Now, if a legal precedent is ever set that software companies are held liable
for their products, QA will become front line in a damn hurry.

------
sid6376
I am a QA engineer and was hired straight out of college, before i had much of
an idea about what QA was. What i will suggest is understand what are the
different types of testing -functional, performance, reliability , security
etc, play with testing tools(I haven't personally tried Selenium but i have
heard its pretty popular).Continue to try your hand at programming, as
automation will be a huge part of your job as a QA engineer and programming
questions are asked in QA interviews. You can also go through Alan Page's
blogs at <http://blogs.msdn.com/b/alanpa/> . I think you will find them
interesting. That said as mentioned by other people in the comments, the job
becomes monotonous after a while. The most exciting parts of the job will
involve programming. Though you will find most of your bugs manually,
continuously going through the same set of tests will exhaust you mentally
after a while. Talk to some QA engineers near by and understand the job little
better before you jump into it. Hoping this helps.

------
tjr
Many open source projects have bug databases that anyone can submit to; you
might try starting with that to get some actual experience testing, finding,
and reporting problems.

Write about it on a blog or some-such, to demonstrate what you've learned and
what you can do. Try to distill general testing advice into longer articles.
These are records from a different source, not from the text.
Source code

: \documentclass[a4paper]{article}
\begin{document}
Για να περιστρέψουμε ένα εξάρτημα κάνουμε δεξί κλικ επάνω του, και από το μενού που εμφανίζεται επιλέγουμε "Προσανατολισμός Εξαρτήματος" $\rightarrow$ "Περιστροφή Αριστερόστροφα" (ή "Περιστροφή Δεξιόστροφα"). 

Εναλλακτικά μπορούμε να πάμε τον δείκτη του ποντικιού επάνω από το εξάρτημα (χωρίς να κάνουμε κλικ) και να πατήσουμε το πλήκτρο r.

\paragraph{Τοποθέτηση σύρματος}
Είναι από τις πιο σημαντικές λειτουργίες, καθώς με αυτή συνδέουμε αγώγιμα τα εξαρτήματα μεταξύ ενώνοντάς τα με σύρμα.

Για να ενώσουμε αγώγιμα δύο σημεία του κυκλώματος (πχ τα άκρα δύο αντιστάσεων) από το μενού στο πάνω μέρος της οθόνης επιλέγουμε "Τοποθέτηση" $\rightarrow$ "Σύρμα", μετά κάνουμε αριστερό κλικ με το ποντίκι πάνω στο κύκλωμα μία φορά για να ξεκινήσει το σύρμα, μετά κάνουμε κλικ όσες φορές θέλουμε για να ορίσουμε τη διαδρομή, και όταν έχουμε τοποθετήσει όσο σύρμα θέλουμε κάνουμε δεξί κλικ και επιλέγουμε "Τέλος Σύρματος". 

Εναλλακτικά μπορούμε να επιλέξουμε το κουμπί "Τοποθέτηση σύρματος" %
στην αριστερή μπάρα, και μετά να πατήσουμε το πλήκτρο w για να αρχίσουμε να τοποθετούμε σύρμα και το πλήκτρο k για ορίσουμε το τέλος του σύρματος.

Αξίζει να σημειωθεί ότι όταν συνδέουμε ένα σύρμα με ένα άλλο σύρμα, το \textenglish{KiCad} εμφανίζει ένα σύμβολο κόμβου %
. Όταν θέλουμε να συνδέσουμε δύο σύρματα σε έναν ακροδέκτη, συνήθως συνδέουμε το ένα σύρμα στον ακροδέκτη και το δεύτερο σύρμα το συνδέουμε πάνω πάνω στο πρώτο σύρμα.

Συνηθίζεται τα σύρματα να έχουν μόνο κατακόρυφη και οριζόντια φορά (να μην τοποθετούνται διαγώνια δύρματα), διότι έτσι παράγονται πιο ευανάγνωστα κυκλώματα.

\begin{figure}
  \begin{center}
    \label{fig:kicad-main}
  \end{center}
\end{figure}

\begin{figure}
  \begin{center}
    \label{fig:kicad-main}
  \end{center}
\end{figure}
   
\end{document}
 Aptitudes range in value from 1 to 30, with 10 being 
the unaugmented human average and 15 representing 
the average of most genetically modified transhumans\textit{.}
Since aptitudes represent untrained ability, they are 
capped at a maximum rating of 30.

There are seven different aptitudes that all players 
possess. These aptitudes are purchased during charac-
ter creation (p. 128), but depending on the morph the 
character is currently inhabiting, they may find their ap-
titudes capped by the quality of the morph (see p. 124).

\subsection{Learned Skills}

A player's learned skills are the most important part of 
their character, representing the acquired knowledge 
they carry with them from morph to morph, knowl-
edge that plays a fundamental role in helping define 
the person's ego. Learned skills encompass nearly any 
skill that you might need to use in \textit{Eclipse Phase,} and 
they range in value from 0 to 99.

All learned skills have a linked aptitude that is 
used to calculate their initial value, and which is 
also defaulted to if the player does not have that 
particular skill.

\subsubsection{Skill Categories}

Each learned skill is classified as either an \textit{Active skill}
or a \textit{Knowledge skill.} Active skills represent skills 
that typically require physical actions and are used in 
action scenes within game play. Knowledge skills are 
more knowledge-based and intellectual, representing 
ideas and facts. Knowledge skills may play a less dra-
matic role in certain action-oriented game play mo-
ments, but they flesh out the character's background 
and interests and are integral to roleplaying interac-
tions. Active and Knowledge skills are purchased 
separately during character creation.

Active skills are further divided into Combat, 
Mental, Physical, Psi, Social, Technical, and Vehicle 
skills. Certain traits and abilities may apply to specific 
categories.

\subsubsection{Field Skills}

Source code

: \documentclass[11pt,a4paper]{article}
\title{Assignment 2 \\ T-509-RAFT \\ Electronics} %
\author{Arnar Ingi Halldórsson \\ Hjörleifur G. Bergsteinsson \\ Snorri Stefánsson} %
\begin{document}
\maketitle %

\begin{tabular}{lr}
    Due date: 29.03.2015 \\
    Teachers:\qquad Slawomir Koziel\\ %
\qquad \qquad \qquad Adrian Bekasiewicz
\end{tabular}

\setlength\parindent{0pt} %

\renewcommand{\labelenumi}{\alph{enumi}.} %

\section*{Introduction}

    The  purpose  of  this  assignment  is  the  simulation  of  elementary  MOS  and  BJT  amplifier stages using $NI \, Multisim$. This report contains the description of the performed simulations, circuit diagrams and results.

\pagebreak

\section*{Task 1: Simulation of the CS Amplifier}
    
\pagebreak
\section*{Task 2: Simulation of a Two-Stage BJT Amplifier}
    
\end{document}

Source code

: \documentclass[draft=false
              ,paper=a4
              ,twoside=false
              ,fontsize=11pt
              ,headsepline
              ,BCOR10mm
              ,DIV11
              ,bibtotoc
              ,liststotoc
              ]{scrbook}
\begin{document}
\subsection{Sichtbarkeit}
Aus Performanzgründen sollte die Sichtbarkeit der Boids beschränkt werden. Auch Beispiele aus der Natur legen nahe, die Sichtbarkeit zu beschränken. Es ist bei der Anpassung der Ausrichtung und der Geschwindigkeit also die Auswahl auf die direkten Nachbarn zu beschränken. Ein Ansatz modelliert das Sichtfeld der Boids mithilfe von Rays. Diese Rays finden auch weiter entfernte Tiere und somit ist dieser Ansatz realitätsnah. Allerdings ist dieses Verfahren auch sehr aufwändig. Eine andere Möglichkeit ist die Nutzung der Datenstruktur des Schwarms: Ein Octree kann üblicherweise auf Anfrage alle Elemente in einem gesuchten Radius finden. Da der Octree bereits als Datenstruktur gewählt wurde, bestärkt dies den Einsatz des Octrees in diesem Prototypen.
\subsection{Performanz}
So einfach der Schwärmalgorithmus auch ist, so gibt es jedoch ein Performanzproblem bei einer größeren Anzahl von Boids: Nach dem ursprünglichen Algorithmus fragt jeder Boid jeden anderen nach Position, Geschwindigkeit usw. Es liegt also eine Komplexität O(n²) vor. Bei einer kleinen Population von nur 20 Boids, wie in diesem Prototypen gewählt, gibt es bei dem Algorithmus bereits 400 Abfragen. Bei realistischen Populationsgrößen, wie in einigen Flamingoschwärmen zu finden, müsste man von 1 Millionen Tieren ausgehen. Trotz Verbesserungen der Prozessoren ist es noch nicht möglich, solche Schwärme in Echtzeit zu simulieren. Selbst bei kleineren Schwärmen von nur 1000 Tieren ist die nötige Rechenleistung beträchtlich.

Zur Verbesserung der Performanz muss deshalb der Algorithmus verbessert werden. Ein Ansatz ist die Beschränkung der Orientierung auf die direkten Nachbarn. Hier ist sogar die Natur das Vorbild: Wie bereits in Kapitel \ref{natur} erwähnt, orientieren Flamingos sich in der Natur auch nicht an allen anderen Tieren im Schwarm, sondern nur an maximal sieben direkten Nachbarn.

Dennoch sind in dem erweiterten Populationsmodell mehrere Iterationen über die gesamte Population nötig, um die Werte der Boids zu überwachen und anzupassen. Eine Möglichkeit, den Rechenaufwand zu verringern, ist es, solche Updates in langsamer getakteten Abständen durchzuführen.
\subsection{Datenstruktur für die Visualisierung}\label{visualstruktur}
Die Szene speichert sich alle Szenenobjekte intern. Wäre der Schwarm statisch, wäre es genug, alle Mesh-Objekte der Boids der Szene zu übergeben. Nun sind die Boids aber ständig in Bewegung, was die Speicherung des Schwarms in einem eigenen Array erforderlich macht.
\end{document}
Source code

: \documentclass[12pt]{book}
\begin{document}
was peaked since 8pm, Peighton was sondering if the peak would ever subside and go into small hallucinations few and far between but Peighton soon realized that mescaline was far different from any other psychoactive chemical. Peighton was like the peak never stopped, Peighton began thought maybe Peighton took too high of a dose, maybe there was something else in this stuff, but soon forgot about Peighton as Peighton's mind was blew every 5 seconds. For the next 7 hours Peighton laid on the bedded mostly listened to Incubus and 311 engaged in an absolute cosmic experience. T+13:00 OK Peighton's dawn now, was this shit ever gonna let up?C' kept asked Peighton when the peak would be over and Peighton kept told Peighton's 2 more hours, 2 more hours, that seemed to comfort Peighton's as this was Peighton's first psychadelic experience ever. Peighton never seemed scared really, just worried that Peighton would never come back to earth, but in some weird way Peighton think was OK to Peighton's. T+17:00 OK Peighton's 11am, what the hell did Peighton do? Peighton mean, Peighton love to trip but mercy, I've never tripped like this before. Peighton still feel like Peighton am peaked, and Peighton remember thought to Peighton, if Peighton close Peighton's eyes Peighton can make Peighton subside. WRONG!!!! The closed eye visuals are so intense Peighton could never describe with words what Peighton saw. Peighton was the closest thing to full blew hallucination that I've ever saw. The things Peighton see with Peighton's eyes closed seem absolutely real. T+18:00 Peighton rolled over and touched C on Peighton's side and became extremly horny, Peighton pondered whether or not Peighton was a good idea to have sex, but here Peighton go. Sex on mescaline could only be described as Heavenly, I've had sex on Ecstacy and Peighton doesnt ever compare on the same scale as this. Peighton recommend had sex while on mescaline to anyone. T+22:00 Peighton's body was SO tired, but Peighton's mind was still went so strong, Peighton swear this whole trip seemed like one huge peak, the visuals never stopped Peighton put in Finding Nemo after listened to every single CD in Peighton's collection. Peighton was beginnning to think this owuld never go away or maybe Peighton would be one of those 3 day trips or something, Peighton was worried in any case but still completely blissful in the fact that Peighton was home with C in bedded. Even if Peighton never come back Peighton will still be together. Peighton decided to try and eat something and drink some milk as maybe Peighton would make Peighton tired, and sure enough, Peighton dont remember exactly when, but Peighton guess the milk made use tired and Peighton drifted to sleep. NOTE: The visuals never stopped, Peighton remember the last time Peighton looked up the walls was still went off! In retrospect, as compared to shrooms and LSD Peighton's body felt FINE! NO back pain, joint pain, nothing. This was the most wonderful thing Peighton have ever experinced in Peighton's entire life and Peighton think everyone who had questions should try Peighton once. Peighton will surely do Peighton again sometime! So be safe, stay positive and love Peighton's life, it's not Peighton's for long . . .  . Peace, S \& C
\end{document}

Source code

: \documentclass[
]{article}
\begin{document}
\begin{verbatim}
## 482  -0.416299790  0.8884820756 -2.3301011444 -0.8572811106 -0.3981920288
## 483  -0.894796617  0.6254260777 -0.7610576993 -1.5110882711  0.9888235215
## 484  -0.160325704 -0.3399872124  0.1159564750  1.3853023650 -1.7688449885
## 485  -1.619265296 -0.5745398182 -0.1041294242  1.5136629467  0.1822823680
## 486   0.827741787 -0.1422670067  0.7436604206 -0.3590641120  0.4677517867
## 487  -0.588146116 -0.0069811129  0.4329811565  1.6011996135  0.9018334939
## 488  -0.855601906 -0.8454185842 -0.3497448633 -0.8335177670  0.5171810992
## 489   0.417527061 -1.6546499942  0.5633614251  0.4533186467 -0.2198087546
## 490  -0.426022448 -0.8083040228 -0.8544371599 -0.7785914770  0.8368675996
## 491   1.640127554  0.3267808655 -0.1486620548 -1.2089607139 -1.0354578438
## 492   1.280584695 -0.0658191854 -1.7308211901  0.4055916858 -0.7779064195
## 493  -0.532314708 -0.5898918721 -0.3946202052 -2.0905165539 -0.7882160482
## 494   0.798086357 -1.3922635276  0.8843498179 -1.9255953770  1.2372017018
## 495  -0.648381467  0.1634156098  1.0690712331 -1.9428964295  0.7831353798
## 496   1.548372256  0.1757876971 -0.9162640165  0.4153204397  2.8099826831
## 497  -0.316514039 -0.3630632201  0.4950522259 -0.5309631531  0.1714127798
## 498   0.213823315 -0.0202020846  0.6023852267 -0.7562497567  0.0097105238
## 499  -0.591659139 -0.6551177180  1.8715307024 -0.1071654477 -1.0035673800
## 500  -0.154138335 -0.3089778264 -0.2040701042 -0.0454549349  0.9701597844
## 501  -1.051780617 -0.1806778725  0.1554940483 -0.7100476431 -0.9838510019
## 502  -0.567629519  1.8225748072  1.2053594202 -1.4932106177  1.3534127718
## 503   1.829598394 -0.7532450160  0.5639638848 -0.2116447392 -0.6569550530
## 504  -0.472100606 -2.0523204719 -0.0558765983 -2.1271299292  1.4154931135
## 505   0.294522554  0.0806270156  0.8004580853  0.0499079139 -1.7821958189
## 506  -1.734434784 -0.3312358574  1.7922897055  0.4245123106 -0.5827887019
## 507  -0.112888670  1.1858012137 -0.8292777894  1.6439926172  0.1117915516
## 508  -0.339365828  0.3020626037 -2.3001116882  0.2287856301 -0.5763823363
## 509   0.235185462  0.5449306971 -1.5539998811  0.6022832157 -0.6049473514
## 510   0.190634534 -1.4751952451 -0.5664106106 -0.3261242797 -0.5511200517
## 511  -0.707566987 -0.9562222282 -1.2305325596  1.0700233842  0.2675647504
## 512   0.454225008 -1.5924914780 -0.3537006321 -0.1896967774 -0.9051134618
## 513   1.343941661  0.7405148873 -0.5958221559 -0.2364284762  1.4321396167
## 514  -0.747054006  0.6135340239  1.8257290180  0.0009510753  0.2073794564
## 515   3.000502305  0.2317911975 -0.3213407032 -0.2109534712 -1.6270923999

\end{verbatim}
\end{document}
You also might try offering your services here on HN as a QA contractor. I can
imagine someone being interested in paying for a few hours of another person's
view on their product.

Just some ideas! I've done a lot of testing work, though I've kind of fallen
into it accidentally. It's fun for a while, but I don't think I'd want to make
it my full-time job.

------
andymoe
Try for a contract QA position. Also, tell us where you live. Maybe someone
here knows of an open position looking for QA's... It's still who you know so
make sure you know people in the tech field. Also try programming again
because you are going to be expected to do a certain amount of automation if
you are doing any kind of software QA.